I didn’t know Pat Nixon. I had no relationship at all with her. And yet I did. I just hadn’t really understood that at the time.

Now I do. And I haven’t missed the funeral of a former First Lady since.

November 28, 2023. The flight aboard Air Force One to Atlanta for Mrs. Carter’s memorial service was a mini-reunion, as the ceremonies attending death are for so many families. President Biden had invited Michelle Obama, Bill and me, and former senator Chuck Robb and Lynda Bird Johnson Robb, President Lyndon Johnson’s daughter, to catch a ride with him and Jill. In the president’s conference room, Jill used the flight to catch Michelle up on what was new at the White House, while the president, the Robbs, Bill, and I talked about the wars in Ukraine and the Middle East. Despite the fraught topic, it was a comfortable chat. Familiar. Bill and I knew intuitively the sky-high stakes Joe was managing. Only eleven people alive that day could truly know, having lived it from inside the White House, exactly what that high-wire act really is, bearing on your shoulders the weight of war, markets, natural disasters, and whatever else the day could bring, all while dodging fire from critics, adversaries, and even friends. There on Air Force One were five of those eleven people, heading south to honor she who had, until days earlier, made us an even dozen.

Rosalynn’s grandson Jason said it had been her wish that all the First Ladies would come together for her memorial in a show of unity in these divisive times. “My grandmother campaigned against and voted against some of their husbands,” he said. “But she believed that there are some things that are more important than politics.” So, when all of us flying together from Washington finally arrived at Atlanta’s Glenn Memorial United Methodist Church and were shown to a large holding room in the basement, we expected to see Laura Bush. She had flown in from Texas and was, as always, a picture of polish and warmth. She said hello, leaning in to touch her cheek to mine.

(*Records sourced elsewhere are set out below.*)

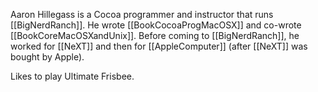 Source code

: Aaron Hillegass is a Cocoa programmer and instructor that runs [[BigNerdRanch]]. He wrote [[BookCocoaProgMacOSX]] and co-wrote [[BookCoreMacOSXandUnix]].  Before coming to [[BigNerdRanch]], he worked for [[NeXT]] and then for [[AppleComputer]] (after [[NeXT]] was bought by Apple).

Likes to play Ultimate Frisbee. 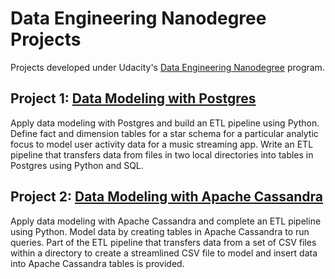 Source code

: # Data Engineering Nanodegree Projects
Projects developed under Udacity's [Data Engineering Nanodegree](https://www.udacity.com/course/data-engineer-nanodegree--nd027) program.

## Project 1: [Data Modeling with Postgres](https://github.com/sertozlu/Data-Engineering-Nanodegree-Projects/tree/master/Data-Modeling-with-Postgres)
Apply data modeling with Postgres and build an ETL pipeline using Python. Define fact and dimension tables for a star schema for a particular analytic focus to model user activity data for a music streaming app. Write an ETL pipeline that transfers data from files in two local directories into tables in Postgres using Python and SQL.

## Project 2: [Data Modeling with Apache Cassandra](https://github.com/sertozlu/Data-Engineering-Nanodegree-Projects/tree/master/Data-Modeling-with-Apache-Cassandra)
Apply data modeling with Apache Cassandra and complete an ETL pipeline using Python. Model data by creating tables in Apache Cassandra to run queries. Part of the ETL pipeline that transfers data from a set of CSV files within a directory to create a streamlined CSV file to model and insert data into Apache Cassandra tables is provided.
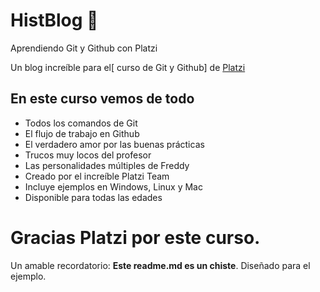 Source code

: # HistBlog 💚
Aprendiendo Git y Github con Platzi

Un blog increíble para el[ curso de Git y Github] de [Platzi](https://platzi.com/ "Platzi")

## En este curso vemos de todo
* Todos los comandos de Git
* El flujo de trabajo en Github
* El verdadero amor por las buenas prácticas
* Trucos muy locos del profesor
* Las personalidades múltiples de Freddy
* Creado por el increíble Platzi Team 
* Incluye ejemplos en Windows, Linux y Mac
* Disponible para todas las edades

# Gracias Platzi por este curso.

Un amable recordatorio: **Este readme.md es un chiste**.  Diseñado para el ejemplo. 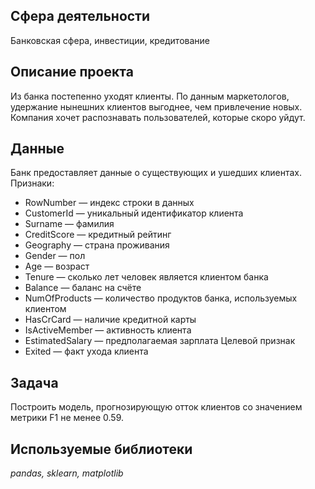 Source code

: ## Сфера деятельности
Банковская сфера, инвестиции, кредитование


## Описание проекта
Из банка постепенно уходят клиенты. По данным маркетологов, удержание нынешних клиентов выгоднее, чем привлечение новых. Компания хочет распознавать пользователей, которые скоро уйдут.

## Данные
Банк предоставляет данные о существующих и ушедших клиентах.
Признаки:
* RowNumber — индекс строки в данных
* CustomerId — уникальный идентификатор клиента
* Surname — фамилия
* CreditScore — кредитный рейтинг
* Geography — страна проживания
* Gender — пол
* Age — возраст
* Tenure — сколько лет человек является клиентом банка
* Balance — баланс на счёте
* NumOfProducts — количество продуктов банка, используемых клиентом
* HasCrCard — наличие кредитной карты
* IsActiveMember — активность клиента
* EstimatedSalary — предполагаемая зарплата
Целевой признак
* Exited — факт ухода клиента

## Задача
Построить модель, прогнозирующую отток клиентов со значением метрики F1 не менее 0.59.

## Используемые библиотеки
*pandas, sklearn, matplotlib*

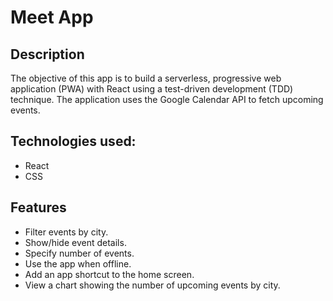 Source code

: # Meet App

## Description

The objective of this app is to build a serverless, progressive web application (PWA) with React using a
test-driven development (TDD) technique. The application uses the Google
Calendar API to fetch upcoming events.

## Technologies used:

- React
- CSS

## Features

- Filter events by city.
- Show/hide event details.
- Specify number of events.
- Use the app when offline.
- Add an app shortcut to the home screen.
- View a chart showing the number of upcoming events by city.
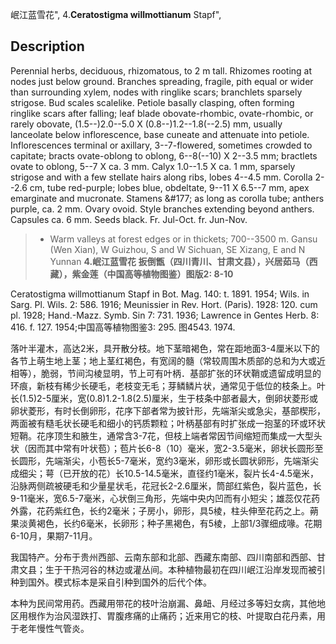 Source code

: 岷江蓝雪花",
4.**Ceratostigma willmottianum** Stapf",

## Description
Perennial herbs, deciduous, rhizomatous, to 2 m tall. Rhizomes rooting at nodes just below ground. Branches spreading, fragile, pith equal or wider than surrounding xylem, nodes with ringlike scars; branchlets sparsely strigose. Bud scales scalelike. Petiole basally clasping, often forming ringlike scars after falling; leaf blade obovate-rhombic, ovate-rhombic, or rarely obovate, (1.5--)2.0--5.0 X (0.8--)1.2--1.8(--2.5) mm, usually lanceolate below inflorescence, base cuneate and attenuate into petiole. Inflorescences terminal or axillary, 3--7-flowered, sometimes crowded to capitate; bracts ovate-oblong to oblong, 6--8(--10) X 2--3.5 mm; bractlets ovate to oblong, 5--7 X ca. 3 mm. Calyx 1.0--1.5 X ca. 1 mm, sparsely strigose and with a few stellate hairs along ribs, lobes 4--4.5 mm. Corolla 2--2.6 cm, tube red-purple; lobes blue, obdeltate, 9--11 X 6.5--7 mm, apex emarginate and mucronate. Stamens &amp;#177; as long as corolla tube; anthers purple, ca. 2 mm. Ovary ovoid. Style branches extending beyond anthers. Capsules ca. 6 mm. Seeds black. Fr. Jul-Oct. fr. Jun-Nov.

> * Warm valleys at forest edges or in thickets; 700--3500 m. Gansu (Wen Xian), W Guizhou, S and W Sichuan, SE Xizang, E and N Yunnan
**4.岷江蓝雪花 扳倒甑（四川青川、甘肃文县），兴居茹马（西藏），紫金莲（中国高等植物图鉴）图版2: 8-10**

Ceratostigma willmottianum Stapf in Bot. Mag. 140: t. 1891. 1954; Wils. in Sarg. Pl. Wils. 2: 586. 1916; Meunissier in Rev. Hort. (Paris). 1928: 120. cum pl. 1928; Hand.-Mazz. Symb. Sin 7: 731. 1936; Lawrence in Gentes Herb. 8: 416. f. 127. 1954;中国高等植物图鉴3: 295. 图4543. 1974.

落叶半灌木，高达2米，具开散分枝。地下茎暗褐色，常在距地面3-4厘米以下的各节上萌生地上茎；地上茎红褐色，有宽阔的髓（常较周围木质部的总和为大或近相等），脆弱，节间沟棱显明，节上可有叶柄．基部扩张的环状鞘或遗留成明显的环痕，新枝有稀少长硬毛，老枝变无毛；芽鳞鳞片状，通常见于低位的枝条上。叶长(1.5)2-5厘米，宽(0.8)1.2-1.8(2.5)厘米，生于枝条中部者最大，倒卵状菱形或卵状菱形，有时长倒卵形，花序下部者常为披针形，先端渐尖或急尖，基部楔形，两面被有糙毛状长硬毛和细小的钙质颗粒；叶柄基部有时扩张成一抱茎的环或环状短鞘。花序顶生和腋生，通常含3-7花，但枝上端者常因节间缩短而集成一大型头状（因而其中常有叶状苞）；苞片长6-8（10）毫米，宽2-3.5毫米，卵状长圆形至长圆形，先端渐尖，小苞长5-7毫米，宽约3毫米，卵形或长圆状卵形，先端渐尖成细尖；萼（已开放的花）长10.5-14.5毫米，直径约1毫米，裂片长4-4.5毫米，沿脉两侧疏被硬毛和少量星状毛，花冠长2-2.6厘米，筒部红紫色，裂片蓝色，长9-11毫米，宽6.5-7毫米，心状倒三角形，先端中央内凹而有小短尖；雄蕊仅花药外露，花药紫红色，长约2毫米；子房小，卵形，具5棱，柱头伸至花药之上。蒴果淡黄褐色，长约6毫米，长卵形；种子黑褐色，有5棱，上部1/3骤细成喙。花期6-10月，果期7-11月。

我国特产。分布于贵州西部、云南东部和北部、西藏东南部、四川南部和西部、甘肃文县；生于干热河谷的林边或灌丛间。本种植物最初在四川岷江沿岸发现而被引种到国外。模式标本是采自引种到国外的后代个体。

本种为民间常用药。西藏用带花的枝叶治崩漏、鼻衄、月经过多等妇女病，其他地区用根作为治风湿跌打、胃腹疼痛的止痛药；近来用它的枝、叶提取白花丹素，用于老年慢性气管炎。
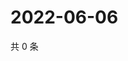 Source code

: # 2022-06-06

共 0 条

<!-- BEGIN WEIBO -->
<!-- 最后更新时间 Mon Jun 06 2022 14:16:47 GMT+0800 (China Standard Time) -->

<!-- END WEIBO -->
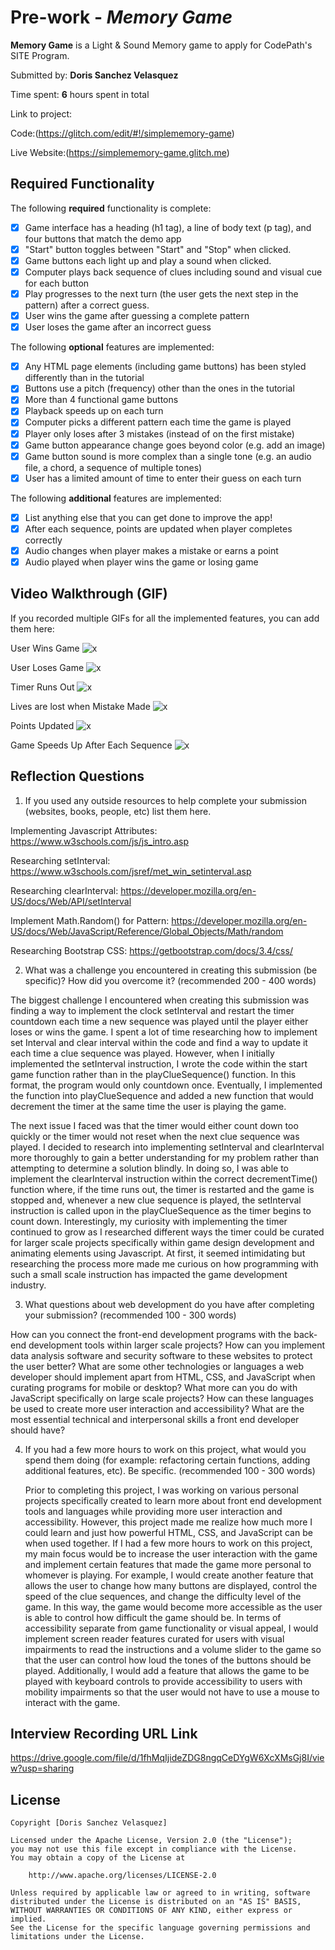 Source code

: 
# Pre-work - *Memory Game*

**Memory Game** is a Light & Sound Memory game to apply for CodePath's SITE Program. 

Submitted by: **Doris Sanchez Velasquez**

Time spent: **6** hours spent in total

Link to project: 

Code:(https://glitch.com/edit/#!/simplememory-game)

Live Website:(https://simplememory-game.glitch.me)

## Required Functionality

The following **required** functionality is complete:

* [x] Game interface has a heading (h1 tag), a line of body text (p tag), and four buttons that match the demo app
* [x] "Start" button toggles between "Start" and "Stop" when clicked. 
* [x] Game buttons each light up and play a sound when clicked. 
* [x] Computer plays back sequence of clues including sound and visual cue for each button
* [x] Play progresses to the next turn (the user gets the next step in the pattern) after a correct guess. 
* [x] User wins the game after guessing a complete pattern
* [x] User loses the game after an incorrect guess

The following **optional** features are implemented:

* [x] Any HTML page elements (including game buttons) has been styled differently than in the tutorial
* [x] Buttons use a pitch (frequency) other than the ones in the tutorial
* [x] More than 4 functional game buttons
* [x] Playback speeds up on each turn
* [x] Computer picks a different pattern each time the game is played
* [x] Player only loses after 3 mistakes (instead of on the first mistake)
* [x] Game button appearance change goes beyond color (e.g. add an image)
* [x] Game button sound is more complex than a single tone (e.g. an audio file, a chord, a sequence of multiple tones)
* [x] User has a limited amount of time to enter their guess on each turn

The following **additional** features are implemented:

- [x] List anything else that you can get done to improve the app!
- [x] After each sequence, points are updated when player completes correctly
- [x] Audio changes when player makes a mistake or earns a point
- [x] Audio played when player wins the game or losing game

## Video Walkthrough (GIF)

If you recorded multiple GIFs for all the implemented features, you can add them here:

User Wins Game
![x](http://g.recordit.co/49QhtB2I5J.gif)

User Loses Game
![x](http://g.recordit.co/OscHUbC7v1.gif)

Timer Runs Out
![x](http://g.recordit.co/G0G1H2Xlld.gif)

Lives are lost when Mistake Made
![x](http://g.recordit.co/mtuJvNr0lY.gif)

Points Updated
![x](http://g.recordit.co/sj6SyQeC7a.gif)

Game Speeds Up After Each Sequence
![x](http://g.recordit.co/wjqw5ftLv5.gif)

## Reflection Questions
1. If you used any outside resources to help complete your submission (websites, books, people, etc) list them here.
 
Implementing Javascript Attributes: https://www.w3schools.com/js/js_intro.asp

Researching setInterval: https://www.w3schools.com/jsref/met_win_setinterval.asp 

Researching clearInterval: https://developer.mozilla.org/en-US/docs/Web/API/setInterval

Implement Math.Random() for Pattern: https://developer.mozilla.org/en-US/docs/Web/JavaScript/Reference/Global_Objects/Math/random

Researching Bootstrap CSS: https://getbootstrap.com/docs/3.4/css/ 


2. What was a challenge you encountered in creating this submission (be specific)? How did you overcome it? (recommended 200 - 400 words) 

The biggest challenge I encountered when creating this submission was finding a way to implement the clock setInterval and restart the timer countdown each time a new sequence was played until the player either loses or wins the game. I spent a lot of time researching how to implement set Interval and clear interval within the code and find a way to update it each time a clue sequence was played. However, when I initially implemented the setInterval instruction, I wrote the code within the start game function rather than in the playClueSequence() function. In this format, the program would only countdown once. Eventually, I implemented the function into playClueSequence and added a new function that would decrement the timer at the same time the user is playing the game. 

The next issue I faced was that the timer would either count down too quickly or the timer would not reset when the next clue sequence was played. I decided to research into implementing setInterval and clearInterval more thoroughly to gain a better understanding for my problem rather than attempting to determine a solution blindly. In doing so, I was able to implement the clearInterval instruction within the correct decrementTime() function where, if the time runs out, the timer is restarted and the game is stopped and, whenever a new clue sequence is played, the setInterval instruction is called upon in the playClueSequence as the timer begins to count down. 
	Interestingly, my curiosity with implementing the timer continued to grow as I researched different ways the timer could be curated for larger scale projects specifically within game design development and animating elements using Javascript. At first, it seemed intimidating but researching the process more made me curious on how programming with such a small scale instruction has impacted the game development industry.


3. What questions about web development do you have after completing your submission? (recommended 100 - 300 words) 

How can you connect the front-end development programs with the back-end development tools within larger scale projects? How can you implement data analysis software and security software to these websites to protect the user better? What are some other technologies or languages a web developer should implement apart from HTML, CSS, and JavaScript when curating programs for mobile or desktop? What more can you do with JavaScript specifically on large scale projects? How can these languages be used to create more user interaction and accessibility? What are the most essential technical and interpersonal skills a front end developer should have? 


4. If you had a few more hours to work on this project, what would you spend them doing (for example: refactoring certain functions, adding additional features, etc). Be specific. (recommended 100 - 300 words) 

	Prior to completing this project, I was working on various personal projects specifically created to learn more about front end development tools and languages while providing more user interaction and accessibility. However, this project made me realize how much more I could learn and just how powerful HTML, CSS, and JavaScript can be when used together. If I had a few more hours to work on this project, my main focus would be to increase the user interaction with the game and implement certain features that made the game more personal to whomever is playing. For example, I would create another feature that allows the user to change how many buttons are displayed, control the speed of the clue sequences, and change the difficulty level of the game. In this way, the game would become more accessible as the user is able to control how difficult the game should be. In terms of accessibility separate from game functionality or visual appeal, I would implement screen reader features curated for users with visual impairments to read the instructions and a volume slider to the game so that the user can control how loud the tones of the buttons should be played. Additionally, I would add a feature that allows the game to be played with keyboard controls to provide accessibility to users with mobility impairments so that the user would not have to use a mouse to interact with the game.




## Interview Recording URL Link

https://drive.google.com/file/d/1fhMqIjideZDG8ngqCeDYgW6XcXMsGj8I/view?usp=sharing


## License

    Copyright [Doris Sanchez Velasquez]

    Licensed under the Apache License, Version 2.0 (the "License");
    you may not use this file except in compliance with the License.
    You may obtain a copy of the License at

        http://www.apache.org/licenses/LICENSE-2.0

    Unless required by applicable law or agreed to in writing, software
    distributed under the License is distributed on an "AS IS" BASIS,
    WITHOUT WARRANTIES OR CONDITIONS OF ANY KIND, either express or implied.
    See the License for the specific language governing permissions and
    limitations under the License. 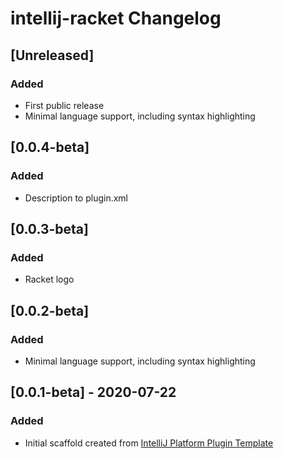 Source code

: <!-- Keep a Changelog guide -> https://keepachangelog.com -->

# intellij-racket Changelog

## [Unreleased]
### Added
- First public release
- Minimal language support, including syntax highlighting

## [0.0.4-beta]
### Added
- Description to plugin.xml

## [0.0.3-beta]
### Added
- Racket logo

## [0.0.2-beta]
### Added
- Minimal language support, including syntax highlighting

## [0.0.1-beta] - 2020-07-22
### Added
- Initial scaffold created from [IntelliJ Platform Plugin Template](https://github.com/JetBrains/intellij-platform-plugin-template)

That Melania Trump was also in the room seemed a huge surprise to everyone. If anybody at the White House or on Bill’s or my Secret Service detail had been briefed on Mrs. Trump’s plan to attend, they didn’t tell me. I had not spoken to her since our briefest of hellos on the dais at the 2016 Alfred E. Smith Memorial Foundation Dinner in New York City less than three weeks before that fateful Election Day. I never quite knew what to make of the third Mrs. Trump. Back in 2005, when I was Donald’s senator, I accepted his invitation to their wedding at his Mar-a-Lago resort in Palm Beach. I went out of curiosity. I was going to be in Florida anyway and thought it would be entertaining to see what a Donald Trump wedding was like. It was the first time I met Melania, and I just remember that she was young, very beautiful, and very tall. And that she didn’t talk much, at least to me.

Now, here she was, standing alone as Laura, who’d looked to be chatting with Melania when the rest of us walked in, stepped away to say her hellos. Melania had a look on her face—very smiley but uncertain—that reminded me of the little kid at the birthday party who doesn’t know anyone and is waiting at the edge of the circle, hoping people are going to be nice. We were. We all went up to her. President Biden walked over to greet her. Jill air-kissed her cheek, and Michelle Obama gave her one of her signature big hugs. As at her wedding, Melania didn’t engage much. Bill tried to make conversation, asking her how she was, but he was met with a smile and few words. I reached out, shook her hand, and said, “Hello, Melania, it’s nice to see you.”

In the sanctuary, Melania, Michelle, Laura, Jill, and I sat in the front row as the Carter children and grandchildren took turns reading Scripture and sharing heartfelt reflections of Rosalynn. Amy Carter read a beautiful seven-sentence love letter that her father had sent home to her mother seventy-five years before from his deployment with the Navy. Amy is now a fifty-six-year-old mother of two, but with her familiar blond bangs and glasses, she reminded me of the young girl who moved into the White House in 1977. I had often wished from afar to give her a hug then. By 1979, I was the First Lady of Arkansas and expecting my own baby girl, Chelsea. I would see intrusive news photos and footage of Amy and worry over her privacy and innocence in the Washington, D.C., spotlight. Cameramen boorishly stalked her at school. Comics cruelly mocked her for having her nose in a book during a state dinner. What Amy endured warned me to fiercely protect Chelsea when she moved into the White House. Now, as the former First Daughter stepped off the altar shaking with grief over losing her mother, I felt again the urge to give her a hug.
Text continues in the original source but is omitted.